Even though prices of private properties have continued to increase despite the economic uncertainty, we could see that the effect of the cooling measures have cause a slower rise in prices as in order to 2010.
Currently, we can see that although property prices are holding up, sales are starting to stagnate. Let me attribute this on the following 2 reasons:
1) Many owners’ unwillingness to sell at less expensive prices and buyers’ unwillingness to commit to a higher price.
2) Existing demand for properties exceeding supply due to owners finding yourself in no hurry to sell, consequently in order to a increase prices.

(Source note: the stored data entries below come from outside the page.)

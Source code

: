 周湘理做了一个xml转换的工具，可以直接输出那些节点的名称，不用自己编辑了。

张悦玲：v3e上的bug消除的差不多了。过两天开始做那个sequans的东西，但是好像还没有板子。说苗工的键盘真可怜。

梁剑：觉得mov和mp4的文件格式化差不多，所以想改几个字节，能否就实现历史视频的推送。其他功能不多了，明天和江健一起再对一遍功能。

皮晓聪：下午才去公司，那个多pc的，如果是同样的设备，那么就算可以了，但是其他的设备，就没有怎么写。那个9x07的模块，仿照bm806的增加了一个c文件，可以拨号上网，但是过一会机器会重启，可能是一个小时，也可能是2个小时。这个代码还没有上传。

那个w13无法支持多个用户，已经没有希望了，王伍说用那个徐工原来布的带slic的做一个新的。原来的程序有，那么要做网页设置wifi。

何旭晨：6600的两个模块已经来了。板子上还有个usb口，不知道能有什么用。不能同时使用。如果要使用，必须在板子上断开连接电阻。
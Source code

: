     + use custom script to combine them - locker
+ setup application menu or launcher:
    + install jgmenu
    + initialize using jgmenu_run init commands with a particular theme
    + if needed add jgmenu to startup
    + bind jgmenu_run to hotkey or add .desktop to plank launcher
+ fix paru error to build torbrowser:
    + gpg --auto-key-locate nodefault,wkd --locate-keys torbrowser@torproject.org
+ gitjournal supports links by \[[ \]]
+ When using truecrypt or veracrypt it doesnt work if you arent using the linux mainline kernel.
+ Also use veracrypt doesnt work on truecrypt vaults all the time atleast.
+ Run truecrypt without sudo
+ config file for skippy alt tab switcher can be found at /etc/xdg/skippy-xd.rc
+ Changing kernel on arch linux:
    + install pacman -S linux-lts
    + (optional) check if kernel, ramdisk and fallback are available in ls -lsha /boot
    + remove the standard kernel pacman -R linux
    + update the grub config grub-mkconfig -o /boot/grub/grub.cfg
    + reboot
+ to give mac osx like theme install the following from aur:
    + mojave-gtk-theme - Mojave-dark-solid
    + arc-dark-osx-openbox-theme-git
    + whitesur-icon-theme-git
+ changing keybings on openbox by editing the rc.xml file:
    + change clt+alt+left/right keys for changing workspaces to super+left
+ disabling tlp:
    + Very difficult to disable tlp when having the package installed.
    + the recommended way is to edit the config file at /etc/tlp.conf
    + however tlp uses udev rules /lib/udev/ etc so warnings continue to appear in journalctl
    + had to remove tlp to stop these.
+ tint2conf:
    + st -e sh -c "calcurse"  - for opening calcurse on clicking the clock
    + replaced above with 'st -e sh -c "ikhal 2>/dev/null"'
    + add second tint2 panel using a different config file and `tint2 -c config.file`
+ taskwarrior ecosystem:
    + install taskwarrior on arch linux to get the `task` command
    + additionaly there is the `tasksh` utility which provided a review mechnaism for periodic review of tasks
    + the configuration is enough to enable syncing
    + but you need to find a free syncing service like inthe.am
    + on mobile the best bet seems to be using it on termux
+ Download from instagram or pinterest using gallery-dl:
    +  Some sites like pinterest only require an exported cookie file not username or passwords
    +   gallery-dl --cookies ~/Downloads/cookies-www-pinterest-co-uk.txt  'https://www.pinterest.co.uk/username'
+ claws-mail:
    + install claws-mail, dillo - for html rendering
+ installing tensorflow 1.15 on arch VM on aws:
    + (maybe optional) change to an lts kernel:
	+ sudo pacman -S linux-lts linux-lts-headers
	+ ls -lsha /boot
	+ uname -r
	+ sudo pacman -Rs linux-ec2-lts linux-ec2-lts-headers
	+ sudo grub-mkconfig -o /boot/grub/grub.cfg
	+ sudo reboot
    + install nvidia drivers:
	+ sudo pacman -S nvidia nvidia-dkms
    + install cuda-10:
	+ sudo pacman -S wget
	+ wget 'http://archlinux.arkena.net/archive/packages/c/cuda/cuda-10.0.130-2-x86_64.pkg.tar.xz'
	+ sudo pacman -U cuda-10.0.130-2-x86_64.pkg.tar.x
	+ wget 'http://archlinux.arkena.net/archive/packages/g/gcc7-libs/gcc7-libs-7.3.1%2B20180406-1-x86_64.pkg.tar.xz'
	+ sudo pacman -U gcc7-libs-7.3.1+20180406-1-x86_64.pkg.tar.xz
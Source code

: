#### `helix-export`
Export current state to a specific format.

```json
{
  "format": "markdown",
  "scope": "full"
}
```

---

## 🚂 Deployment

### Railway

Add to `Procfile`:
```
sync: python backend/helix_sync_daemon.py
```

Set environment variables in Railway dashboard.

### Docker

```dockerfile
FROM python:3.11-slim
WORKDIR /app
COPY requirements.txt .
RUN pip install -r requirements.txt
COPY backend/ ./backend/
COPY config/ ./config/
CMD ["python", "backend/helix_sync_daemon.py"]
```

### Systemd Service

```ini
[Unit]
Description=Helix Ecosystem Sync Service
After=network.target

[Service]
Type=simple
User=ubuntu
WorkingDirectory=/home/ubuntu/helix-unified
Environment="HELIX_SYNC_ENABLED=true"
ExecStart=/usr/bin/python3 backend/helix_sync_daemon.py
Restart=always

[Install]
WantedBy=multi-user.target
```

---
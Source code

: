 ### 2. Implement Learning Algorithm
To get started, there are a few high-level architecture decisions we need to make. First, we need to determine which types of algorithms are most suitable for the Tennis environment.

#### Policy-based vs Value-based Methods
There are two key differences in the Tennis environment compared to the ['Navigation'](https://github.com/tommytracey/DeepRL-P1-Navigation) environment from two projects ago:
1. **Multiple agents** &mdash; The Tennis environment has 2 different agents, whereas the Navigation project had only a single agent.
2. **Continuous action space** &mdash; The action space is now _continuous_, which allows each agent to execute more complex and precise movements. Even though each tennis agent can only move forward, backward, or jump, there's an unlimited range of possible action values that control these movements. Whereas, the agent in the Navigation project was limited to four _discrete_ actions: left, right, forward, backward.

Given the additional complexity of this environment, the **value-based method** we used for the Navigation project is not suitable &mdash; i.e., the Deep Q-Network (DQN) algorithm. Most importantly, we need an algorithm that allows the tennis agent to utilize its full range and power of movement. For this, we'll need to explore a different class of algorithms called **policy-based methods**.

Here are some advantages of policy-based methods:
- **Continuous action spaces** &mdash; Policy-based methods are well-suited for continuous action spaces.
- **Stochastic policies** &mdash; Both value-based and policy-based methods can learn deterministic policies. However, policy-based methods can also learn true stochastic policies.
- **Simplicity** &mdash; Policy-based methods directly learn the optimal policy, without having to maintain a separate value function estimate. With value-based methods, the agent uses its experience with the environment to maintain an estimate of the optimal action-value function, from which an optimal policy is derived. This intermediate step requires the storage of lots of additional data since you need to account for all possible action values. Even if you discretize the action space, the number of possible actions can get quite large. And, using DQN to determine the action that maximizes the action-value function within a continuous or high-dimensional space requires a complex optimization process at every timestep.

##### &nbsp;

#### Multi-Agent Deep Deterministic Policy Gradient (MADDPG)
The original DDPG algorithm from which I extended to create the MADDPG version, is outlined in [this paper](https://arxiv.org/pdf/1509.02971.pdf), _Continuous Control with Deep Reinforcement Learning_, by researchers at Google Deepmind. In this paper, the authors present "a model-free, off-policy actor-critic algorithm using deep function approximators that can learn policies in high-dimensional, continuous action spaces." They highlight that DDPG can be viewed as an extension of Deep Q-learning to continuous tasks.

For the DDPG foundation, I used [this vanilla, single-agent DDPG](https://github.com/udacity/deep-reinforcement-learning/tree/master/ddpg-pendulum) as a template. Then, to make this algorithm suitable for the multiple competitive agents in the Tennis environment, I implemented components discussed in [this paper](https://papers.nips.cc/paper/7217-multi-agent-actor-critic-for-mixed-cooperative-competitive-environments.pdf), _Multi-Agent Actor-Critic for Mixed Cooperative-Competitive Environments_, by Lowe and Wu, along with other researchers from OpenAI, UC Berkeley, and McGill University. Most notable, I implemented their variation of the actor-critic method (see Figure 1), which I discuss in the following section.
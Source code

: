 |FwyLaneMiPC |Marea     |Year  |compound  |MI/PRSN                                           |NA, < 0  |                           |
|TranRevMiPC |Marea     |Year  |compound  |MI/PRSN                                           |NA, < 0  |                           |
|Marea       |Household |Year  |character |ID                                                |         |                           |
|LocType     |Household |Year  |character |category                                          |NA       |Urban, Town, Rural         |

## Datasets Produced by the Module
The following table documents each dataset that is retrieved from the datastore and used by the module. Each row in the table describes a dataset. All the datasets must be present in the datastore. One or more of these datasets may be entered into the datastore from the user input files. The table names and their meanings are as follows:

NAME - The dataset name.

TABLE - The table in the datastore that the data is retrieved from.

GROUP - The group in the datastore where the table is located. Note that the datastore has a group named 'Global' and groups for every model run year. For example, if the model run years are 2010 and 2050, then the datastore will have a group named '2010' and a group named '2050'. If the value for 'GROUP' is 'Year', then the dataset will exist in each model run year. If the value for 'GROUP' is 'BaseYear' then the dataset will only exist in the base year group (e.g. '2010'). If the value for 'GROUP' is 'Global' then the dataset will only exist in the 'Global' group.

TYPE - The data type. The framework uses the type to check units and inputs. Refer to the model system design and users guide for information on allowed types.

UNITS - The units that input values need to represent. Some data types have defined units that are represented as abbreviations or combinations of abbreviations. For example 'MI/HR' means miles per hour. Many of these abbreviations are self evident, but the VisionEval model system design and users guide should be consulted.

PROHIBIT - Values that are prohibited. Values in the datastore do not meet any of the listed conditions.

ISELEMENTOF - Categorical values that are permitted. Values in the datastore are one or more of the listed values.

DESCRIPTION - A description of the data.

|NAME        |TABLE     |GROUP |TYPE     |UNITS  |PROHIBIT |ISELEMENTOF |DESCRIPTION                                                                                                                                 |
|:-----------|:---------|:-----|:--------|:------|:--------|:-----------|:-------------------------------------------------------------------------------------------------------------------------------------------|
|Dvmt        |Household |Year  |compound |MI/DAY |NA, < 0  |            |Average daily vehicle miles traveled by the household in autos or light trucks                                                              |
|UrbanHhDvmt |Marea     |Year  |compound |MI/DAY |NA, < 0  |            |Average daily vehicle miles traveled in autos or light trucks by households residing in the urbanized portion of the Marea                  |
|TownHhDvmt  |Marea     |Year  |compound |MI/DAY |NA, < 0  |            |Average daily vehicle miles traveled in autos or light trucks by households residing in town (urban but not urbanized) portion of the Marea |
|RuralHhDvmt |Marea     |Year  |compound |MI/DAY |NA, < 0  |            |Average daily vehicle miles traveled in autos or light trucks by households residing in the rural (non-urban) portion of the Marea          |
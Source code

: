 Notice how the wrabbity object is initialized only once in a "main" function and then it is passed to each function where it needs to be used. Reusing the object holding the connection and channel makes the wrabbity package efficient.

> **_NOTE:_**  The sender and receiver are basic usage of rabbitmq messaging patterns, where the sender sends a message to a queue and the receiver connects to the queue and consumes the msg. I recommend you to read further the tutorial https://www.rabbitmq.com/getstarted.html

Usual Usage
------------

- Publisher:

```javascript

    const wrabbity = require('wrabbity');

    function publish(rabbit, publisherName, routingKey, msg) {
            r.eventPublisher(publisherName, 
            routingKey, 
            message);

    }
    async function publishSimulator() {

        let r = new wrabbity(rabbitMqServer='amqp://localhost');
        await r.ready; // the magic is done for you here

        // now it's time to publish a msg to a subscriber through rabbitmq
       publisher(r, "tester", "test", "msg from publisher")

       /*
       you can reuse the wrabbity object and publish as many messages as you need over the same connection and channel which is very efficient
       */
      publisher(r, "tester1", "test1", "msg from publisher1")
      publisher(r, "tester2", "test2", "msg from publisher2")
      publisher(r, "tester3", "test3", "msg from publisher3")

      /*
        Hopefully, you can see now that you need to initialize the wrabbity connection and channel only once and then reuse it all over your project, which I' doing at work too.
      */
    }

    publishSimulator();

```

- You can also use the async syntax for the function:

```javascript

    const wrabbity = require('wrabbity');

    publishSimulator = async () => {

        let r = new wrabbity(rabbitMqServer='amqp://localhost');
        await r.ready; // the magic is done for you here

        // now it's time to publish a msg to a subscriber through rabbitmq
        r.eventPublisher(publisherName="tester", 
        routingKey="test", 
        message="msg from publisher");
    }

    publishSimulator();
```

I would advise investors to view their Singapore property assets as long-term investments. Really should not be excessively alarmed by a slowdown your market property market as their assets will consistently benefit in the long term and increased value due to the following:
a) Good governance in Singapore
b) Land scarcity in Singapore, and,
c) Inflation which will place and upward pressure on prices
For jade scape clients who would like invest various other types of properties aside from the residential segment (such as New Launches & Resales), they likewise consider inside shophouses which likewise might help generate passive income; and thus not depending upon the recent government cooling measures prefer the 16% SSD and 40% downpayment required on residential properties.
I cannot help but stress the value of having ‘holding power’. You shouldn’t be forced to sell your property (and develop a loss) even during a downturn. Always remember that the property market moves in a cyclical pattern and you will need to sell only during an uptrend.